How to Make Grilled Tofu with Vegetables
- Cut the tofu into slices
- In a bowl, whisk together the olive oil, soy sauce, balsamic vinegar, salt, and pepper.
- Brush the tofu and vegetables with the marinade.
- Preheat the grill to medium-high heat.
- Grill the tofu and vegetables for 3-4 minutes on each side or until grill marks appear.
- Pour the dressing over the salad and toss to combine.
High-Protein Scrambled Tofu & Veggies
High in Protein (Muscle Building & Repair),Rich in Essential Nutrients,Supports Weight Loss & Satiety,Good for Heart Health,Anti-Inflammatory & Immunity-Boosting
How to Make High-Protein Scrambled Tofu & Veggies
- Sauté Veggies: Heat olive oil in a pan and cook onions and bell peppers for 2 minutes.
- Add Tofu: Crumble tofu into the pan, add turmeric, garlic powder, salt, and pepper.
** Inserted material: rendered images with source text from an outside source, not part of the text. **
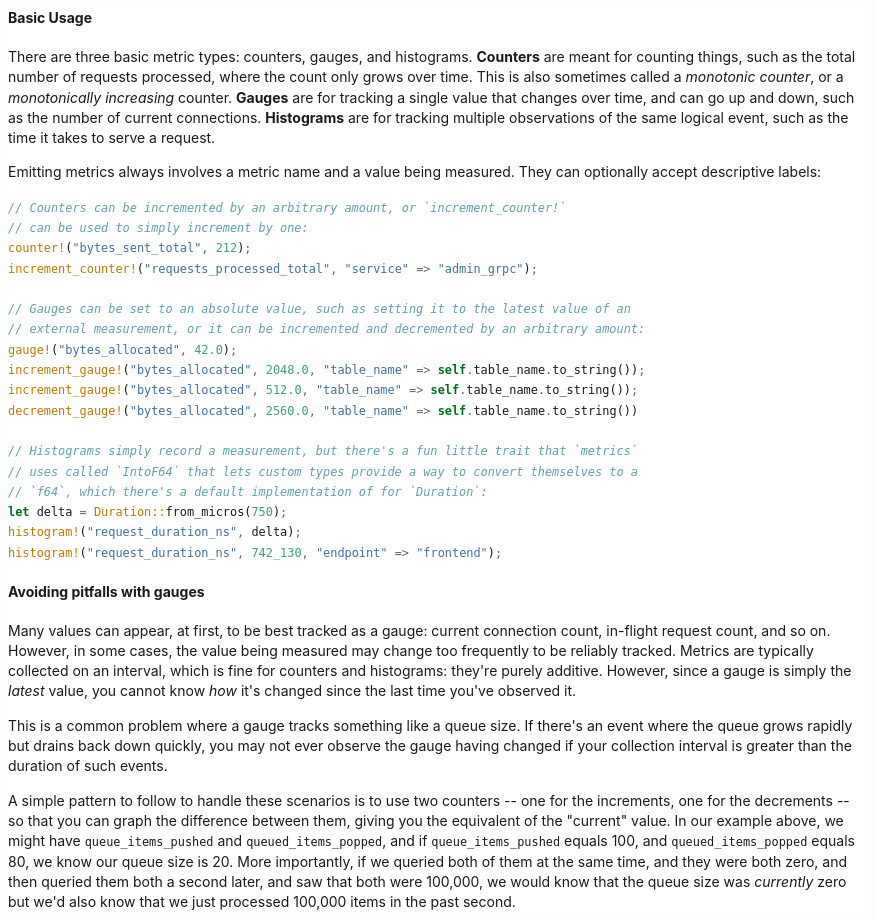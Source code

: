 #### Basic Usage

There are three basic metric types: counters, gauges, and histograms. **Counters** are meant for
counting things, such as the total number of requests processed, where the count only grows over
time. This is also sometimes called a *monotonic counter*, or a *monotonically increasing* counter.
**Gauges** are for tracking a single value that changes over time, and can go up and down, such as
the number of current connections. **Histograms** are for tracking multiple observations of the same
logical event, such as the time it takes to serve a request.

Emitting metrics always involves a metric name and a value being measured. They can optionally
accept descriptive labels:

```rust
// Counters can be incremented by an arbitrary amount, or `increment_counter!`
// can be used to simply increment by one:
counter!("bytes_sent_total", 212);
increment_counter!("requests_processed_total", "service" => "admin_grpc");

// Gauges can be set to an absolute value, such as setting it to the latest value of an
// external measurement, or it can be incremented and decremented by an arbitrary amount:
gauge!("bytes_allocated", 42.0);
increment_gauge!("bytes_allocated", 2048.0, "table_name" => self.table_name.to_string());
increment_gauge!("bytes_allocated", 512.0, "table_name" => self.table_name.to_string());
decrement_gauge!("bytes_allocated", 2560.0, "table_name" => self.table_name.to_string())

// Histograms simply record a measurement, but there's a fun little trait that `metrics`
// uses called `IntoF64` that lets custom types provide a way to convert themselves to a
// `f64`, which there's a default implementation of for `Duration`:
let delta = Duration::from_micros(750);
histogram!("request_duration_ns", delta);
histogram!("request_duration_ns", 742_130, "endpoint" => "frontend");
```

#### Avoiding pitfalls with gauges

Many values can appear, at first, to be best tracked as a gauge: current connection count, in-flight
request count, and so on. However, in some cases, the value being measured may change too frequently
to be reliably tracked.  Metrics are typically collected on an interval, which is fine for counters
and histograms: they're purely additive.  However, since a gauge is simply the _latest_ value, you
cannot know _how_ it's changed since the last time you've observed it.

This is a common problem where a gauge tracks something like a queue size. If there's an event where
the queue grows rapidly but drains back down quickly, you may not ever observe the gauge having
changed if your collection interval is greater than the duration of such events.

A simple pattern to follow to handle these scenarios is to use two counters -- one for the
increments, one for the decrements -- so that you can graph the difference between them, giving you
the equivalent of the "current" value. In our example above, we might have `queue_items_pushed` and
`queued_items_popped`, and if `queue_items_pushed` equals 100, and `queued_items_popped` equals 80,
we know our queue size is 20. More importantly, if we queried both of them at the same time, and
they were both zero, and then queried them both a second later, and saw that both were 100,000, we
would know that the queue size was _currently_ zero but we'd also know that we just processed
100,000 items in the past second.
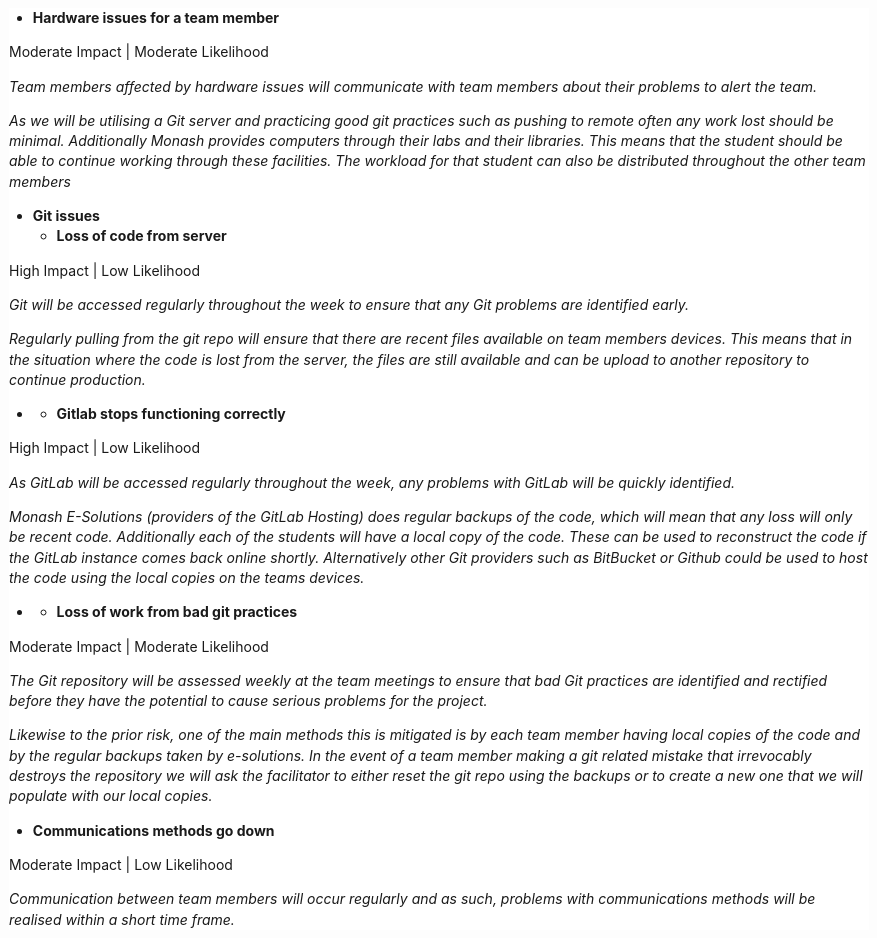- **Hardware issues for a team member**

Moderate Impact | Moderate Likelihood

_Team members affected by hardware issues will communicate with team members about their problems to alert the team._

_As we will be utilising a Git server and practicing good git practices such as pushing to remote often any work lost should be minimal. Additionally Monash provides computers through their labs and their libraries. This means that the student should be able to continue working through these facilities. The workload for that student can also be distributed throughout the other team members_

- **Git issues**
  - **Loss of code from server**

High Impact | Low Likelihood

_Git will be accessed regularly throughout the week to ensure that any Git problems are identified early._

_Regularly pulling from the git repo will ensure that there are recent files available on team members devices. This means that in the situation where the code is lost from the server, the files are still available and can be upload to another repository to continue production._

-
  - **Gitlab stops functioning correctly**

High Impact | Low Likelihood

_As GitLab will be accessed regularly throughout the week, any problems with GitLab will be quickly identified._

_Monash E-Solutions (providers of the GitLab Hosting) does regular backups of the code, which will mean that any loss will only be recent code. Additionally each of the students will have a local copy of the code. These can be used to reconstruct the code if the GitLab instance comes back online shortly. Alternatively other Git providers such as BitBucket or Github could be used to host the code using the local copies on the teams devices._

-
  - **Loss of work from bad git practices**

Moderate Impact | Moderate Likelihood

_The Git repository will be assessed weekly at the team meetings to ensure that bad Git practices are identified and rectified before they have the potential to cause serious problems for the project._

_Likewise to the prior risk, one of the main methods this is mitigated is by each team member having local copies of the code and by the regular backups taken by e-solutions. In the event of a team member making a git related mistake that irrevocably destroys the repository we will ask the facilitator to either reset the git repo using the backups or to create a new one that we will populate with our local copies._

- **Communications methods go down**

Moderate Impact | Low Likelihood

_Communication between team members will occur regularly and as such, problems with communications methods will be realised within a short time frame._
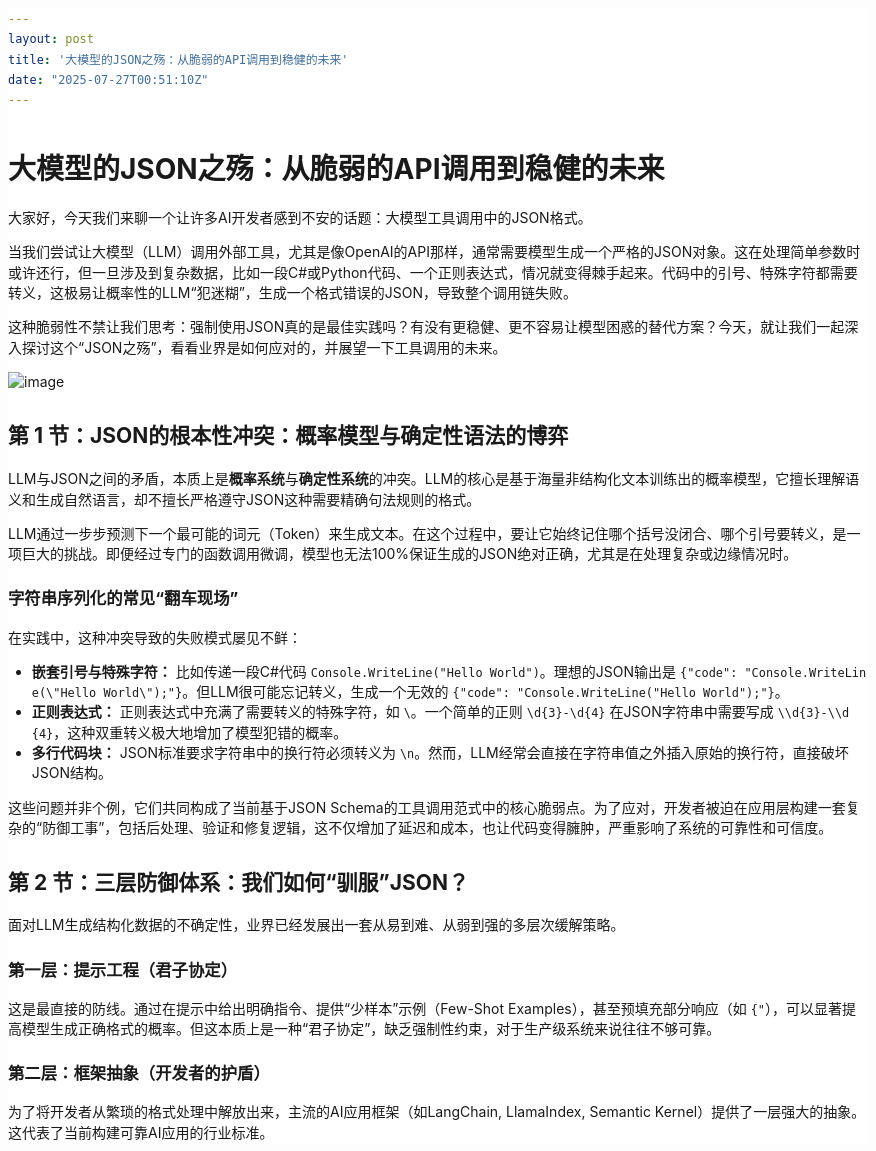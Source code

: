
 ```yaml
---
layout: post
title: '大模型的JSON之殇：从脆弱的API调用到稳健的未来'
date: "2025-07-27T00:51:10Z"
---
```

大模型的JSON之殇：从脆弱的API调用到稳健的未来
==========================

大家好，今天我们来聊一个让许多AI开发者感到不安的话题：大模型工具调用中的JSON格式。

当我们尝试让大模型（LLM）调用外部工具，尤其是像OpenAI的API那样，通常需要模型生成一个严格的JSON对象。这在处理简单参数时或许还行，但一旦涉及到复杂数据，比如一段C#或Python代码、一个正则表达式，情况就变得棘手起来。代码中的引号、特殊字符都需要转义，这极易让概率性的LLM“犯迷糊”，生成一个格式错误的JSON，导致整个调用链失败。

这种脆弱性不禁让我们思考：强制使用JSON真的是最佳实践吗？有没有更稳健、更不容易让模型困惑的替代方案？今天，就让我们一起深入探讨这个“JSON之殇”，看看业界是如何应对的，并展望一下工具调用的未来。

![image](https://img2024.cnblogs.com/blog/233608/202507/233608-20250725235523518-1732507835.png)

第 1 节：JSON的根本性冲突：概率模型与确定性语法的博弈
------------------------------

LLM与JSON之间的矛盾，本质上是**概率系统**与**确定性系统**的冲突。LLM的核心是基于海量非结构化文本训练出的概率模型，它擅长理解语义和生成自然语言，却不擅长严格遵守JSON这种需要精确句法规则的格式。

LLM通过一步步预测下一个最可能的词元（Token）来生成文本。在这个过程中，要让它始终记住哪个括号没闭合、哪个引号要转义，是一项巨大的挑战。即便经过专门的函数调用微调，模型也无法100%保证生成的JSON绝对正确，尤其是在处理复杂或边缘情况时。

### 字符串序列化的常见“翻车现场”

在实践中，这种冲突导致的失败模式屡见不鲜：

*   **嵌套引号与特殊字符：** 比如传递一段C#代码 `Console.WriteLine("Hello World")`。理想的JSON输出是 `{"code": "Console.WriteLine(\"Hello World\");"}`。但LLM很可能忘记转义，生成一个无效的 `{"code": "Console.WriteLine("Hello World");"}`。
*   **正则表达式：** 正则表达式中充满了需要转义的特殊字符，如 `\`。一个简单的正则 `\d{3}-\d{4}` 在JSON字符串中需要写成 `\\d{3}-\\d{4}`，这种双重转义极大地增加了模型犯错的概率。
*   **多行代码块：** JSON标准要求字符串中的换行符必须转义为 `\n`。然而，LLM经常会直接在字符串值之外插入原始的换行符，直接破坏JSON结构。

这些问题并非个例，它们共同构成了当前基于JSON Schema的工具调用范式中的核心脆弱点。为了应对，开发者被迫在应用层构建一套复杂的“防御工事”，包括后处理、验证和修复逻辑，这不仅增加了延迟和成本，也让代码变得臃肿，严重影响了系统的可靠性和可信度。

第 2 节：三层防御体系：我们如何“驯服”JSON？
--------------------------

面对LLM生成结构化数据的不确定性，业界已经发展出一套从易到难、从弱到强的多层次缓解策略。

### 第一层：提示工程（君子协定）

这是最直接的防线。通过在提示中给出明确指令、提供“少样本”示例（Few-Shot Examples），甚至预填充部分响应（如 `{"`），可以显著提高模型生成正确格式的概率。但这本质上是一种“君子协定”，缺乏强制性约束，对于生产级系统来说往往不够可靠。

### 第二层：框架抽象（开发者的护盾）

为了将开发者从繁琐的格式处理中解放出来，主流的AI应用框架（如LangChain, LlamaIndex, Semantic Kernel）提供了一层强大的抽象。这代表了当前构建可靠AI应用的行业标准。
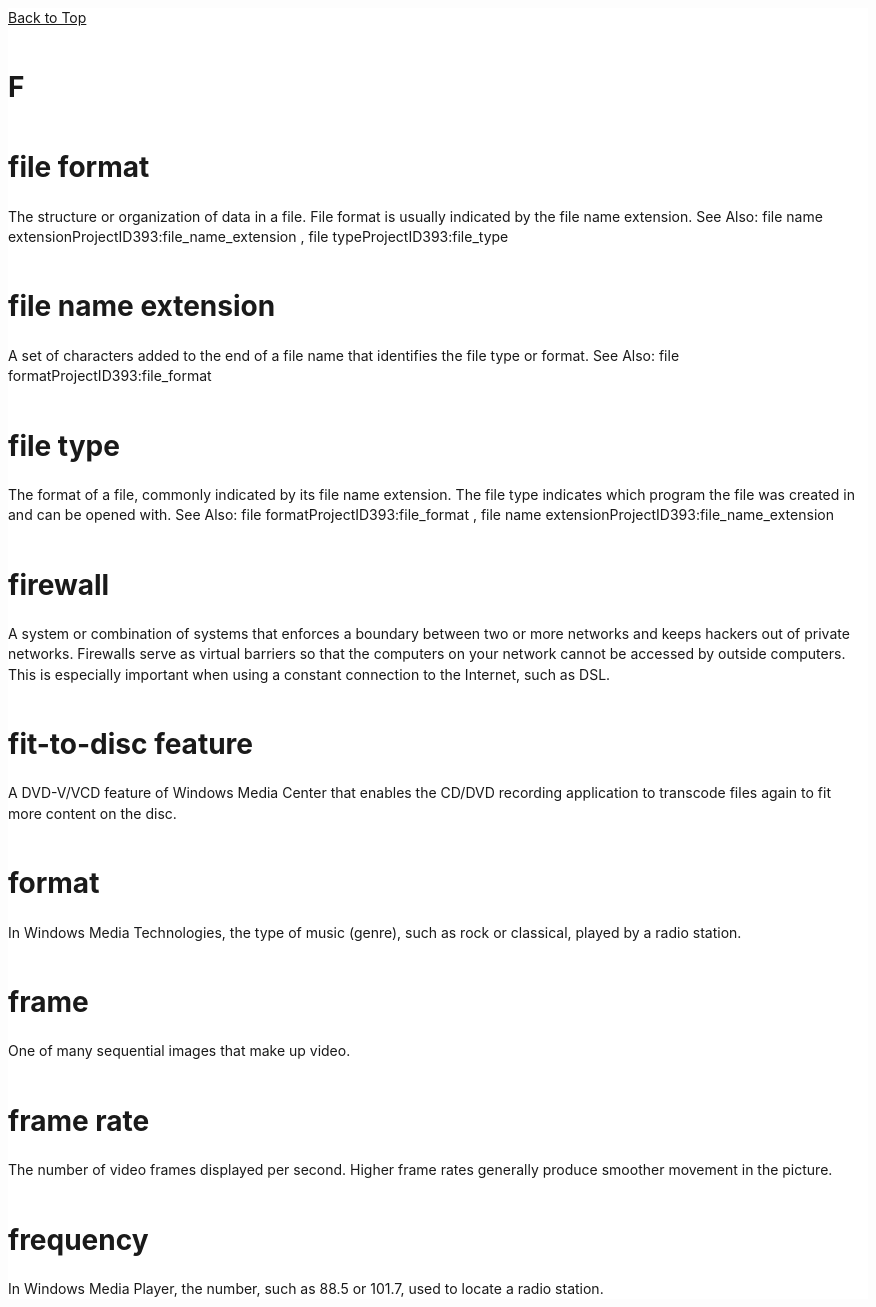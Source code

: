 <P><A HREF="#_top">Back to Top</A></P>

# F
# file format
The structure or organization of data in a file. File format is usually indicated by the file name extension.
See  Also:
file name extensionProjectID393:file_name_extension ,
file typeProjectID393:file_type
# file name extension
A set of characters added to the end of a file name that identifies the file type or format.
See  Also:
file formatProjectID393:file_format
# file type
The format of a file, commonly indicated by its file name extension. The file type indicates which program the file was created in and can be opened with.
See  Also:
file formatProjectID393:file_format ,
file name extensionProjectID393:file_name_extension
# firewall
A system or combination of systems that enforces a boundary between two or more networks and keeps hackers out of private networks. Firewalls serve as virtual barriers so that the computers on your network cannot be accessed by outside computers. This is especially important when using a constant connection to the Internet, such as DSL.
# fit-to-disc feature
A DVD-V/VCD feature of Windows Media Center that enables the CD/DVD recording application to transcode files again to fit more content on the disc.
# format
In Windows Media Technologies, the type of music (genre), such as rock or classical, played by a radio station.
# frame
One of many sequential images that make up video.
# frame rate
The number of video frames displayed per second. Higher frame rates generally produce smoother movement in the picture.
# frequency
In Windows Media Player, the number, such as 88.5 or 101.7, used to locate a radio station.
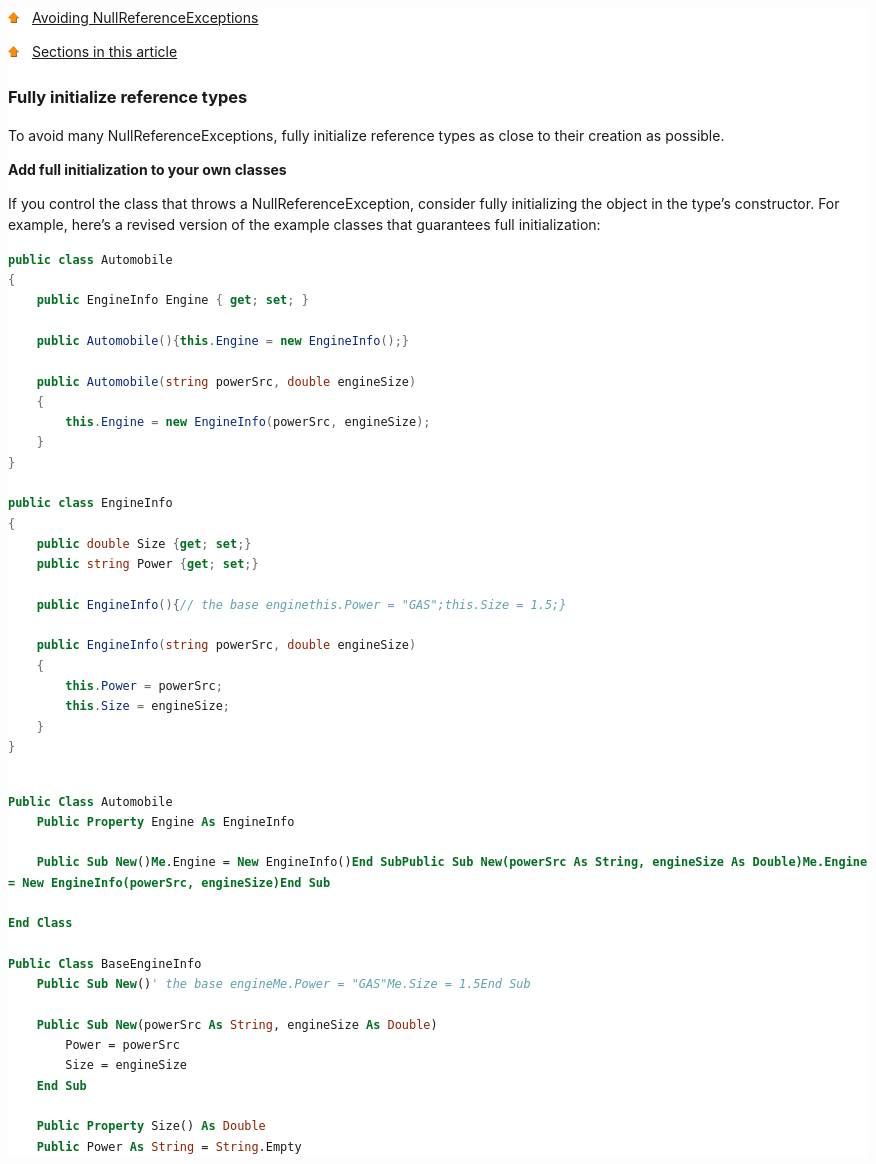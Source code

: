  ![Back to top](../notintoc/media/pcs_backtotop.png "PCS_BackToTop") [Avoiding NullReferenceExceptions](#BKMK_Avoid_NullReferenceExceptions)  
  
 ![Back to top](../notintoc/media/pcs_backtotop.png "PCS_BackToTop") [Sections in this article](#BKMK_Contents)  
  
###  <a name="BKMK_Fully_initialize_reference_types"></a> Fully initialize reference types  
 To avoid many NullReferenceExceptions, fully initialize reference types as close to their creation as possible.  
  
 **Add full initialization to your own classes**  
  
 If you control the class that throws a NullReferenceException, consider fully initializing the object in the type’s constructor. For example, here’s a revised version of the example classes that guarantees full initialization:  
  
```c#  
public class Automobile  
{  
    public EngineInfo Engine { get; set; }  
  
    public Automobile(){this.Engine = new EngineInfo();}  
  
    public Automobile(string powerSrc, double engineSize)  
    {  
        this.Engine = new EngineInfo(powerSrc, engineSize);  
    }  
}  
  
public class EngineInfo  
{  
    public double Size {get; set;}  
    public string Power {get; set;}  
  
    public EngineInfo(){// the base enginethis.Power = "GAS";this.Size = 1.5;}  
  
    public EngineInfo(string powerSrc, double engineSize)  
    {  
        this.Power = powerSrc;  
        this.Size = engineSize;  
    }  
}  
  
```  
  
```vb  
Public Class Automobile  
    Public Property Engine As EngineInfo  
  
    Public Sub New()Me.Engine = New EngineInfo()End SubPublic Sub New(powerSrc As String, engineSize As Double)Me.Engine = New EngineInfo(powerSrc, engineSize)End Sub  
  
End Class  
  
Public Class BaseEngineInfo  
    Public Sub New()' the base engineMe.Power = "GAS"Me.Size = 1.5End Sub  
  
    Public Sub New(powerSrc As String, engineSize As Double)  
        Power = powerSrc  
        Size = engineSize  
    End Sub  
  
    Public Property Size() As Double  
    Public Power As String = String.Empty  
```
Stir well.
- Cook & Serve: Cook for 5 minutes until slightly crispy, then mix in spinach. Serve warm!
Grilled Salmon with Quinoa & Veggies
High in Protein (Muscle Building & Repair), Rich in Omega-3 Fatty Acids (Brain & Heart Health), Aids in Weight Management & Satiety,Supports Gut Health & Digestion,Provides Essential Vitamins & Minerals,Reduces Inflammation & Supports Joint Health,Perfect for a Balanced Diet
How to Make Grilled Salmon with Quinoa & Veggies
- Marinate Salmon: Rub with olive oil, garlic powder, paprika, salt, and pepper.
- Grill or Bake: Cook salmon for 5–7 minutes per side (or bake at 375°F for 12–15 minutes).
- Serve: Place over quinoa with steamed broccoli, drizzle with lemon juice, and enjoy!
Cottage Cheese & Berry Bowl
High in Protein (Muscle Growth & Recovery), Supports Weight Loss & Satiety,Rich in Antioxidants (Boosts Immunity & Skin Health),Supports Gut Health & Digestion,Strengthens Bones & Teeth , Improves Heart Health
Cottage Cheese & Berry Bowl
- Assemble Bowl: Add cottage cheese to a bowl.
- Top with Berries & Nuts: Mix in berries and sprinkle nuts.
- Drizzle & Serve: Add honey if needed for extra sweetness! Enjoy!
Chickpea & Avocado Salad
High in Protein (Muscle Building & Repair),Rich in Healthy Fats (Heart Health & Satiety),Supports Weight Loss & Digestion,Provides Essential Nutrients & Vitamins,Boosts Immunity & Skin Health,Perfect for a Balanced Diet
Chickpea & Avocado Salad
- Prepare Chickpeas: Rinse and drain canned chickpeas.
- Mix Ingredients: Combine chickpeas, avocado, veggies, and herbs.
- Season & Serve: Drizzle with olive oil, lemon juice, salt, and pepper.
- Drizzle & Serve: Add honey if needed for extra sweetness! Enjoy!
Quinoa & Black Bean Bowl
High in Protein (Muscle Building & Repair),Rich in Fiber (Digestion & Satiety),Supports Weight Loss & Heart Health,Provides Essential Nutrients & Vitamins,Boosts Immunity & Skin Health,Perfect for a Balanced Diet
How to make Quinoa & Black Bean Bowl
- Prepare Quinoa: Rinse and cook quinoa according to package instructions.
- Mix Ingredients: Combine quinoa, black beans, veggies, and herbs.
- Season & Serve: Drizzle with olive oil, lime juice, salt, and pepper. Enjoy!
Green Smoothie Bowl
Packed with antioxidants, vitamins, and protein
How to make Green Smoothie Bowl
- Blend Smoothie: In a blender, combine banana, spinach, frozen berries, almond milk, and almond butter (if using). Blend until smooth.
- Serve: Pour into a bowl and top with granola and chia seeds for crunch.
- Garnish: Add extra fruit on top (like sliced banana or berries) for extra nutrition and color.
High-Protein Lentil Soup
Packed with protein, fiber, and vitamins
How to make High-Protein Lentil Soup
- Sauté Vegetables: Heat olive oil in a pot. Add onion, garlic, and sauté until soft.
- Cook Lentils: Add chopped tomato, carrot, lentils, cumin, turmeric, salt, and pepper. Stir well.
- Simmer: Pour in vegetable broth and let it cook for 25-30 minutes until lentils are soft.
- Serve: Blend slightly (optional) for a creamy texture and serve warm.
High-Protein Chickpea Salad
Packed with protein and vitamins
How to make High-Protein Chickpea Salad
- Prepare Chickpeas: Rinse and drain canned chickpeas.
- Mix Ingredients: Combine chickpeas, veggies, and herbs.
- Season & Serve: Drizzle with olive oil, lemon juice, salt, and pepper. Enjoy!